• _Problem details_
Gather each line of the records where "symptoms" appears.

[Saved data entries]
>>>>
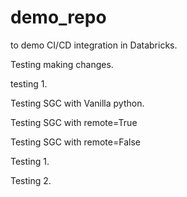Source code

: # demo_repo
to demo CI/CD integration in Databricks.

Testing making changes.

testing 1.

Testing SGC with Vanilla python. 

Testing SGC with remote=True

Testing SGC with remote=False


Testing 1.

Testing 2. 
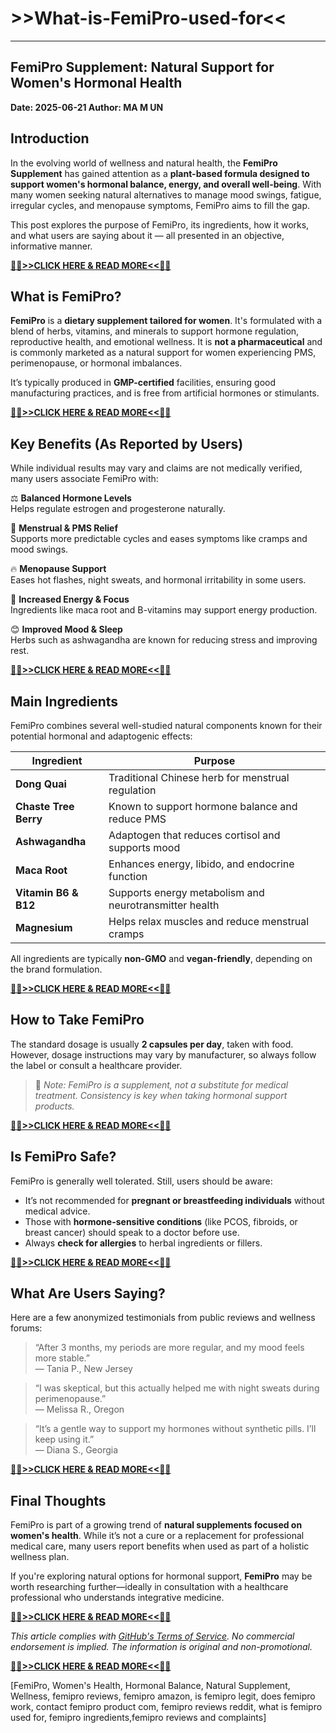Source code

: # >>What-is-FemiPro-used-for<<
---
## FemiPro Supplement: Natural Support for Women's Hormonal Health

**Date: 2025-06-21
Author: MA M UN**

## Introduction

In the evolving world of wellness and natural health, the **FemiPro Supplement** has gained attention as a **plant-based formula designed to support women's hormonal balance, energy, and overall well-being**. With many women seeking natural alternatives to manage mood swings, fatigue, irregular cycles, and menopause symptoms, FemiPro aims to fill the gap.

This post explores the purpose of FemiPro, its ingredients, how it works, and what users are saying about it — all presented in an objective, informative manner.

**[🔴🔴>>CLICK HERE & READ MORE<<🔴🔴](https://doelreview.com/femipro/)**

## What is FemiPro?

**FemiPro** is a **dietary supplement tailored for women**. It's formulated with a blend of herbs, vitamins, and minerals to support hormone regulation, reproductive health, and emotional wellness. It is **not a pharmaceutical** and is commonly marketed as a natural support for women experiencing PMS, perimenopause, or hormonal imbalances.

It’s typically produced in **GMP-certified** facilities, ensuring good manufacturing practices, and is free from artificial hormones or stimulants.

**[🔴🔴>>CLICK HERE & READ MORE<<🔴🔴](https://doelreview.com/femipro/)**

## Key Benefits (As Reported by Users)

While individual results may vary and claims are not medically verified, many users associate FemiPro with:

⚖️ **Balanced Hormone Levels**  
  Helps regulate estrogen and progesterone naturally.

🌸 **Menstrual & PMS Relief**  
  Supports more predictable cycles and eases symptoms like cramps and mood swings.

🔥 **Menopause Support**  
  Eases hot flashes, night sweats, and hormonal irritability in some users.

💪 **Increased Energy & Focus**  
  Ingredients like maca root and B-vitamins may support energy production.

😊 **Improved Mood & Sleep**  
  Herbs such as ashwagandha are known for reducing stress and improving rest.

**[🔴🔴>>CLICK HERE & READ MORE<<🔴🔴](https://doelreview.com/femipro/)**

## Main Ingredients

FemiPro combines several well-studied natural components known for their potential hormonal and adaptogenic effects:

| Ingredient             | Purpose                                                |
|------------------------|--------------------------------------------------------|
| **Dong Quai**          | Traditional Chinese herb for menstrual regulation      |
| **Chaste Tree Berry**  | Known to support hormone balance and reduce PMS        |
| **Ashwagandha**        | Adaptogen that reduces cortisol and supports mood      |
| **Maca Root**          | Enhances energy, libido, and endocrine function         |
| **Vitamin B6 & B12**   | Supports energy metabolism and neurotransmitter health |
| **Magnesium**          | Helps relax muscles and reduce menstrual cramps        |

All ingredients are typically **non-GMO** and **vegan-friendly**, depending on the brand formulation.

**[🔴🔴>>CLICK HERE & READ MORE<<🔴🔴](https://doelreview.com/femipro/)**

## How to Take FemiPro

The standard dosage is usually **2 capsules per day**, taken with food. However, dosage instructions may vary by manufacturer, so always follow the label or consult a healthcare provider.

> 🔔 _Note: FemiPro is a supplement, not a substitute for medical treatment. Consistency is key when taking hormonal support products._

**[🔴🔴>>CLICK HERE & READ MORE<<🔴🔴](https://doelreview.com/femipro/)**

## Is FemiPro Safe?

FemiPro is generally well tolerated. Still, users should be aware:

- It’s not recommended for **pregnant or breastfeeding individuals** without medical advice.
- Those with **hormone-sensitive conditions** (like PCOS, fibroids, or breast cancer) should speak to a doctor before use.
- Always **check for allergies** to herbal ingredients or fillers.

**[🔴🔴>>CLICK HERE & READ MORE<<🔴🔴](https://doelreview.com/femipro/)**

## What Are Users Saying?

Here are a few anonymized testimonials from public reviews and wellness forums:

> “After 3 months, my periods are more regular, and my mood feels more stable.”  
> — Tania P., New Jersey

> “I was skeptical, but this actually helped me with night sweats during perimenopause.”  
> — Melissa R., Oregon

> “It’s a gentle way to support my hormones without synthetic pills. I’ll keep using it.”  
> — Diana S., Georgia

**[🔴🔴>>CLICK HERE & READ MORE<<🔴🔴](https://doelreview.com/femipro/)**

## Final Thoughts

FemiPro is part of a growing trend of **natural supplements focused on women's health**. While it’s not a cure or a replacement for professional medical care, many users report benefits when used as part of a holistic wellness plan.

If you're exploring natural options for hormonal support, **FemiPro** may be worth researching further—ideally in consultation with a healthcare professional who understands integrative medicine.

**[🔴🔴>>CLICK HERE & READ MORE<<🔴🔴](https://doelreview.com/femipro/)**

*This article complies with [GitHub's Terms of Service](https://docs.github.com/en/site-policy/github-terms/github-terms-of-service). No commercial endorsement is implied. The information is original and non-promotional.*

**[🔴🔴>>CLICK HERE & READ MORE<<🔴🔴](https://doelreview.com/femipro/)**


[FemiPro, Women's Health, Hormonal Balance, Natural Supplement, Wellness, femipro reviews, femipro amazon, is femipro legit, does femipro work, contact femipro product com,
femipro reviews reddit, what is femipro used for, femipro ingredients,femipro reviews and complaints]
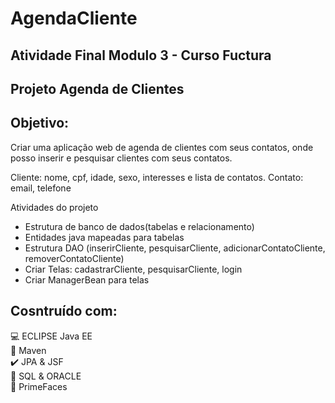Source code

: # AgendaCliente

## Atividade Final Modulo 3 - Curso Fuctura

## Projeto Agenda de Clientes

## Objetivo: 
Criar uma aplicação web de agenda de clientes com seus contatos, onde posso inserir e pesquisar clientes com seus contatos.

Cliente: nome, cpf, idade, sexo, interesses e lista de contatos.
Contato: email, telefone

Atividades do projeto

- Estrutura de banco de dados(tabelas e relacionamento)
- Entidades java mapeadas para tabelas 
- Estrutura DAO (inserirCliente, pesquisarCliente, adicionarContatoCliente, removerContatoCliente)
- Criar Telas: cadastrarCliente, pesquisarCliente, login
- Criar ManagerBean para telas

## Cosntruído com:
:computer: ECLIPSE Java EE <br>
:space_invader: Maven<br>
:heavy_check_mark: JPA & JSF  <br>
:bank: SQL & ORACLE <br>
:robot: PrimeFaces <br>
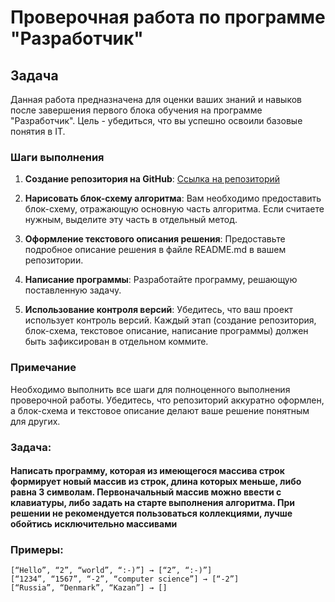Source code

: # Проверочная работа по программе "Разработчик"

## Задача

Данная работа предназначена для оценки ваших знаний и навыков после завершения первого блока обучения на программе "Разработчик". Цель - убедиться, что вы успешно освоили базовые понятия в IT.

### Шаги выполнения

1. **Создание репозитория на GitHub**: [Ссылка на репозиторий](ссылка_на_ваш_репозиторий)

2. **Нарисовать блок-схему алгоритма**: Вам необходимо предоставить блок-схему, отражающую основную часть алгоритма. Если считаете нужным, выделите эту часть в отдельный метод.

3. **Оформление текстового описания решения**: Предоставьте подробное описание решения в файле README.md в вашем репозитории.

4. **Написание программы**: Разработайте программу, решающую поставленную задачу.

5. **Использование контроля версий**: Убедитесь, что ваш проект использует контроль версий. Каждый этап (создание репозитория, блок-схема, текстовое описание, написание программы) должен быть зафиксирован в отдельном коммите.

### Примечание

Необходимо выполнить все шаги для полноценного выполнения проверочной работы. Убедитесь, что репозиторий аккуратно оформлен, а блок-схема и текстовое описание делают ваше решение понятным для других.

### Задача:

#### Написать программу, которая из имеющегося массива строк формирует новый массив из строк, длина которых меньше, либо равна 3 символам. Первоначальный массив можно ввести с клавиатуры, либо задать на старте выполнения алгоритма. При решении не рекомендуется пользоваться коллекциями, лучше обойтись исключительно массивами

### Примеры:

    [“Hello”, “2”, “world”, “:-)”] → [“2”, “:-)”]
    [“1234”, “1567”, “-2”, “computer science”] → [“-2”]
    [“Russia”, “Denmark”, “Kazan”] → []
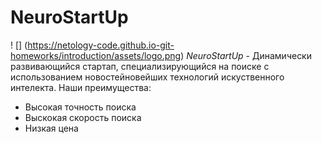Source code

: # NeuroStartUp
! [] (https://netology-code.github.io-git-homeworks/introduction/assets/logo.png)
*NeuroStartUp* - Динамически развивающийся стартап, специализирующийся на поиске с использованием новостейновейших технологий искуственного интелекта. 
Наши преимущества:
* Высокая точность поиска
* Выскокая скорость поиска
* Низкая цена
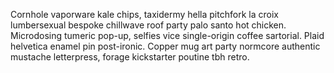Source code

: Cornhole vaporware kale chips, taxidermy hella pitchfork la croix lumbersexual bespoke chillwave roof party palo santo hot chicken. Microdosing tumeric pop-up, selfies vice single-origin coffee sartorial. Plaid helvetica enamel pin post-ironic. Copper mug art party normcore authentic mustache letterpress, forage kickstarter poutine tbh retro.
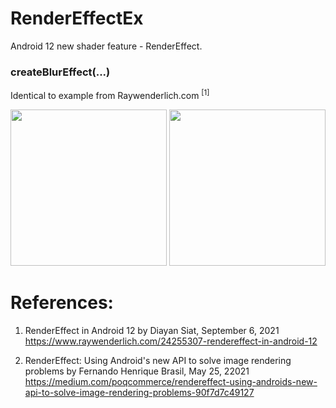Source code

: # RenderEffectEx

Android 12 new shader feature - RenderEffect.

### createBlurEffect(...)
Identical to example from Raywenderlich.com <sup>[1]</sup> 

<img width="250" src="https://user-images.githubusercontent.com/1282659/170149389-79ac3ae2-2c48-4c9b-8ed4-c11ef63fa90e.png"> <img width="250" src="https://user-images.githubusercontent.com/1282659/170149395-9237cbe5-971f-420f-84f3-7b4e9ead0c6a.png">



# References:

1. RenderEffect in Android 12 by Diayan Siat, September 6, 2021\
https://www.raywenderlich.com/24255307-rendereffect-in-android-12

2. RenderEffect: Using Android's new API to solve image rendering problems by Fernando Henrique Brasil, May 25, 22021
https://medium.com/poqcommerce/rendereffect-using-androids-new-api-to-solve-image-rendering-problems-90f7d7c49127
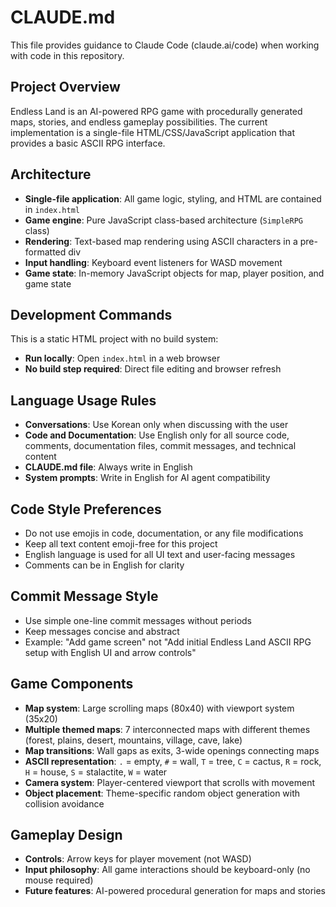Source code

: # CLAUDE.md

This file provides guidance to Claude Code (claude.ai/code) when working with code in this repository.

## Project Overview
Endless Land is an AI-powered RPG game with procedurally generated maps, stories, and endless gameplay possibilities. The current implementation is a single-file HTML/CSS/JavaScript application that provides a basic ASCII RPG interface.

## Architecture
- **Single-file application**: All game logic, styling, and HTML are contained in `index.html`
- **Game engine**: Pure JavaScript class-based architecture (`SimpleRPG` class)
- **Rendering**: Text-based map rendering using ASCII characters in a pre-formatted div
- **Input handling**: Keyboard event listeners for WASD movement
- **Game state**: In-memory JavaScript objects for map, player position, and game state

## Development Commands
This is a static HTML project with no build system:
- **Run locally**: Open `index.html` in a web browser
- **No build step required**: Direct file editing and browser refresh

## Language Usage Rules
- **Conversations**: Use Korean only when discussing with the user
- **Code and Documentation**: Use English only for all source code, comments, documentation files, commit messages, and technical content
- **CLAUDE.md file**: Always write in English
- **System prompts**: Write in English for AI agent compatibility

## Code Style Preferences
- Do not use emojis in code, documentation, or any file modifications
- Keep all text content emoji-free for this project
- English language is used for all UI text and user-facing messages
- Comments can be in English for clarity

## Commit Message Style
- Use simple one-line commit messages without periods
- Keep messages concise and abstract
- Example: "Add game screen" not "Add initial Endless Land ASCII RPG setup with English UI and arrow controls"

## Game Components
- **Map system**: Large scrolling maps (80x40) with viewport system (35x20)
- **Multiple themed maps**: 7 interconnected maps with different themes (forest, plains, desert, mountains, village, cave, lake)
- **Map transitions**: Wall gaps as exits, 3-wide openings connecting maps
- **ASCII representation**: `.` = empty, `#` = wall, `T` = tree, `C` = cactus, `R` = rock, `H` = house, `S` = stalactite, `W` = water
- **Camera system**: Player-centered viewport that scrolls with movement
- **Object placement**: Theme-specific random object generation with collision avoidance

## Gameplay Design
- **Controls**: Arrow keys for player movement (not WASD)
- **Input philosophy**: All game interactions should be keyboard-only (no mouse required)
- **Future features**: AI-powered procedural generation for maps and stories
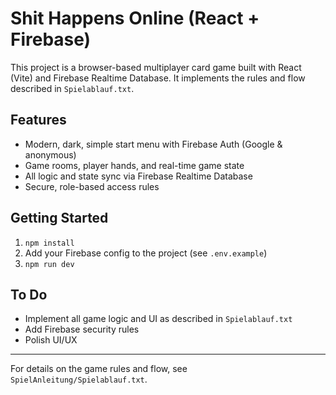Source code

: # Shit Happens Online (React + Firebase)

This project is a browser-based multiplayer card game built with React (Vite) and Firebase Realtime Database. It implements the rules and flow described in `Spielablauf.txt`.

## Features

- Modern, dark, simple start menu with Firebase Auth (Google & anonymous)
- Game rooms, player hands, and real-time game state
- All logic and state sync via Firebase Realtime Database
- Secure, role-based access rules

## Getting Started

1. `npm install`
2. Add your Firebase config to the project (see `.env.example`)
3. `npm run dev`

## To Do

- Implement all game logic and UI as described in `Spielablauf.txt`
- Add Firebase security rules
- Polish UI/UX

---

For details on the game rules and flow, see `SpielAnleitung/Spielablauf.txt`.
<<<<
• _Response to this exercise_
In the evolving world of wellness and natural health, the **FemiPro Supplement** has gained attention as a **plant-based formula designed to support women's hormonal balance, energy, and overall well-being**. With many women seeking natural alternatives to manage mood swings, fatigue, irregular cycles, and menopause symptoms, FemiPro aims to fill the gap.
  Supports more predictable cycles and eases symptoms like cramps and mood swings.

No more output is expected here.